[[ SUPPLIED MATERIAL open ]]
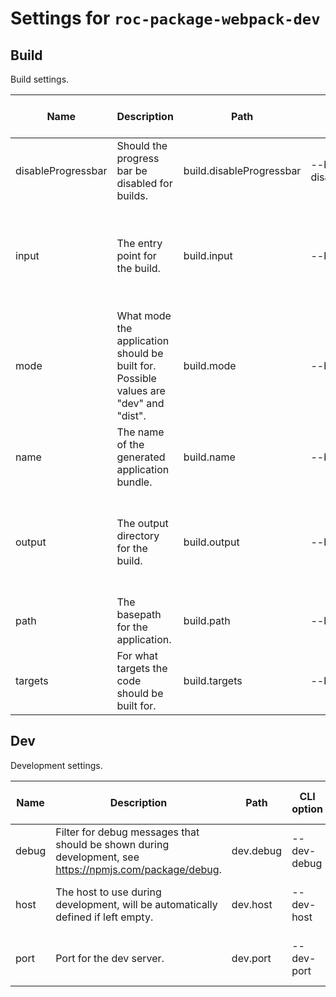 # Settings for `roc-package-webpack-dev`

## Build
Build settings.

| Name               | Description                                                                                              | Path                     | CLI option                 | Default          | Type                         | Required | Can be empty | Extensions                                             |
| ------------------ | -------------------------------------------------------------------------------------------------------- | ------------------------ | -------------------------- | ---------------- | ---------------------------- | -------- | ------------ | ------------------------------------------------------ |
| disableProgressbar | Should the progress bar be disabled for builds.                                                          | build.disableProgressbar | --build-disableProgressbar | `false`          | `Boolean`                    | Yes      |              | roc-package-webpack-dev                                |
| input              | The entry point for the build.                                                                           | build.input              | --build-input              | `"src/index.js"` | `Array(Filepath) / Filepath` | Yes      | No           | roc-abstract-package-base-dev, roc-package-webpack-dev |
| mode               | What mode the application should be built for. Possible values are &quot;dev&quot; and &quot;dist&quot;. | build.mode               | --build-mode               | `"dist"`         | `/^dev|dist$/i`              | Yes      | No           | roc-package-webpack-dev                                |
| name               | The name of the generated application bundle.                                                            | build.name               | --build-name               | `"app"`          | `Array(String) / String`     | Yes      | No           | roc-package-webpack-dev                                |
| output             | The output directory for the build.                                                                      | build.output             | --build-output             | `"build"`        | `Array(Filepath) / Filepath` | Yes      | No           | roc-abstract-package-base-dev, roc-package-webpack-dev |
| path               | The basepath for the application.                                                                        | build.path               | --build-path               | `"/"`            | `Filepath`                   | Yes      | No           | roc-package-webpack-dev                                |
| targets            | For what targets the code should be built for.                                                           | build.targets            | --build-targets            |                  | `Array(String)`              | Yes      | No           | roc-abstract-package-base-dev                          |

## Dev
Development settings.

| Name               | Description                                                                                              | Path                     | CLI option                 | Default          | Type                         | Required | Can be empty | Extensions                                             |
| ------------------ | -------------------------------------------------------------------------------------------------------- | ------------------------ | -------------------------- | ---------------- | ---------------------------- | -------- | ------------ | ------------------------------------------------------ |
| debug              | Filter for debug messages that should be shown during development, see https://npmjs.com/package/debug.  | dev.debug                | --dev-debug                |                  | `String`                     | No       | No           | roc-abstract-package-base-dev                          |
| host               | The host to use during development, will be automatically defined if left empty.                         | dev.host                 | --dev-host                 |                  | `String`                     | No       | No           | roc-package-webpack-dev                                |
| port               | Port for the dev server.                                                                                 | dev.port                 | --dev-port                 | `3001`           | `Integer`                    | Yes      |              | roc-package-webpack-dev                                |
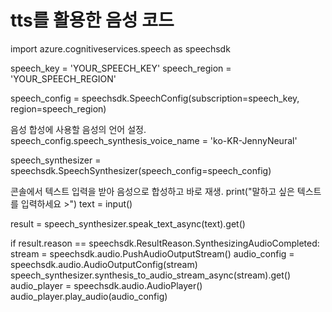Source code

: # tts를 활용한 음성 코드
import azure.cognitiveservices.speech as speechsdk

speech_key = 'YOUR_SPEECH_KEY'
speech_region = 'YOUR_SPEECH_REGION'

speech_config = speechsdk.SpeechConfig(subscription=speech_key, region=speech_region)

음성 합성에 사용할 음성의 언어 설정.
speech_config.speech_synthesis_voice_name = 'ko-KR-JennyNeural'

speech_synthesizer = speechsdk.SpeechSynthesizer(speech_config=speech_config)

콘솔에서 텍스트 입력을 받아 음성으로 합성하고 바로 재생.
print("말하고 싶은 텍스트를 입력하세요 >")
text = input()

result = speech_synthesizer.speak_text_async(text).get()

if result.reason == speechsdk.ResultReason.SynthesizingAudioCompleted:
    stream = speechsdk.audio.PushAudioOutputStream()
    audio_config = speechsdk.audio.AudioOutputConfig(stream)
    speech_synthesizer.synthesis_to_audio_stream_async(stream).get()
    audio_player = speechsdk.audio.AudioPlayer()
    audio_player.play_audio(audio_config)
[[ SUPPLIED MATERIAL closed ]]
WHAT THIS TASK INVOLVES: In the material above, find the line with "audio_config = speechsdk.audio.AudioOutputConfig(stream)"; then copy it and every line after it, exactly, through the end.

RESPONSE:
    audio_config = speechsdk.audio.AudioOutputConfig(stream)
    speech_synthesizer.synthesis_to_audio_stream_async(stream).get()
    audio_player = speechsdk.audio.AudioPlayer()
    audio_player.play_audio(audio_config)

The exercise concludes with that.